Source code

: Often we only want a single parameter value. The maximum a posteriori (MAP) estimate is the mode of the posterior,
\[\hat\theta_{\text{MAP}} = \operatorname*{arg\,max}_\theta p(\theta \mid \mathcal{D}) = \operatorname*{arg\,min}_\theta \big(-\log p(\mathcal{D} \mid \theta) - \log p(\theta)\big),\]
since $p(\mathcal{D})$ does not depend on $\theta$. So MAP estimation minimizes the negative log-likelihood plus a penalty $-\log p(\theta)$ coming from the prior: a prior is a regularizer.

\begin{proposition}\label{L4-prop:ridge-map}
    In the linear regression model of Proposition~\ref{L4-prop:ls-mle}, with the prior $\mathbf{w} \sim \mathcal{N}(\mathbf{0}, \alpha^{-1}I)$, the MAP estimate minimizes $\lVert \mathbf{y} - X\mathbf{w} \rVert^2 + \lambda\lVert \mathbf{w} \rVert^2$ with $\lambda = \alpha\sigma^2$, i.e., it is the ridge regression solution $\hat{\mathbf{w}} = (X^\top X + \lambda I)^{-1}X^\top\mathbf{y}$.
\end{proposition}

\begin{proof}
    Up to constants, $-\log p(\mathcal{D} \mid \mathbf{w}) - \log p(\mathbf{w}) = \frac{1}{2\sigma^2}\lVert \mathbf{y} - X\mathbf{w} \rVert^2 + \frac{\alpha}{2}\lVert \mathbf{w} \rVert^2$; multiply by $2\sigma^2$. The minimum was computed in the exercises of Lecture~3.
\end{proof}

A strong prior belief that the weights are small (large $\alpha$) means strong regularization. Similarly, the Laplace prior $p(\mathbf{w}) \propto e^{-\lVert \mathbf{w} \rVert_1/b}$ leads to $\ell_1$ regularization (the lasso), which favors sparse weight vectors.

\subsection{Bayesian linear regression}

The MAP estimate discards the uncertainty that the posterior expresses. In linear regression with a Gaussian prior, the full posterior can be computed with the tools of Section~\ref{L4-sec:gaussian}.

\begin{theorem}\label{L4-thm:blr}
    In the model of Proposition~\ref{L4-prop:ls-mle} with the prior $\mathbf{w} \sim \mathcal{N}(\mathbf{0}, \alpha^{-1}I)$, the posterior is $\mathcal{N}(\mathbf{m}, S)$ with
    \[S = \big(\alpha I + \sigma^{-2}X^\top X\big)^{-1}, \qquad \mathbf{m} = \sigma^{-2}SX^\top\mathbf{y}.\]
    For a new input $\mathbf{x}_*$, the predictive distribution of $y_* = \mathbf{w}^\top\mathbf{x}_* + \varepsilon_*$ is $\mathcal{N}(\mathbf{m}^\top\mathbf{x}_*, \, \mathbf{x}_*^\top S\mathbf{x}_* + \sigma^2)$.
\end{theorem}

▶ [Problem details]: Return the entries above unchanged, starting at the first line and stopping after the line with "- \log p(\theta)\big),\]".

▶ [Written solution]:
Source code

: Often we only want a single parameter value. The maximum a posteriori (MAP) estimate is the mode of the posterior,
\[\hat\theta_{\text{MAP}} = \operatorname*{arg\,max}_\theta p(\theta \mid \mathcal{D}) = \operatorname*{arg\,min}_\theta \big(-\log p(\mathcal{D} \mid \theta) - \log p(\theta)\big),\]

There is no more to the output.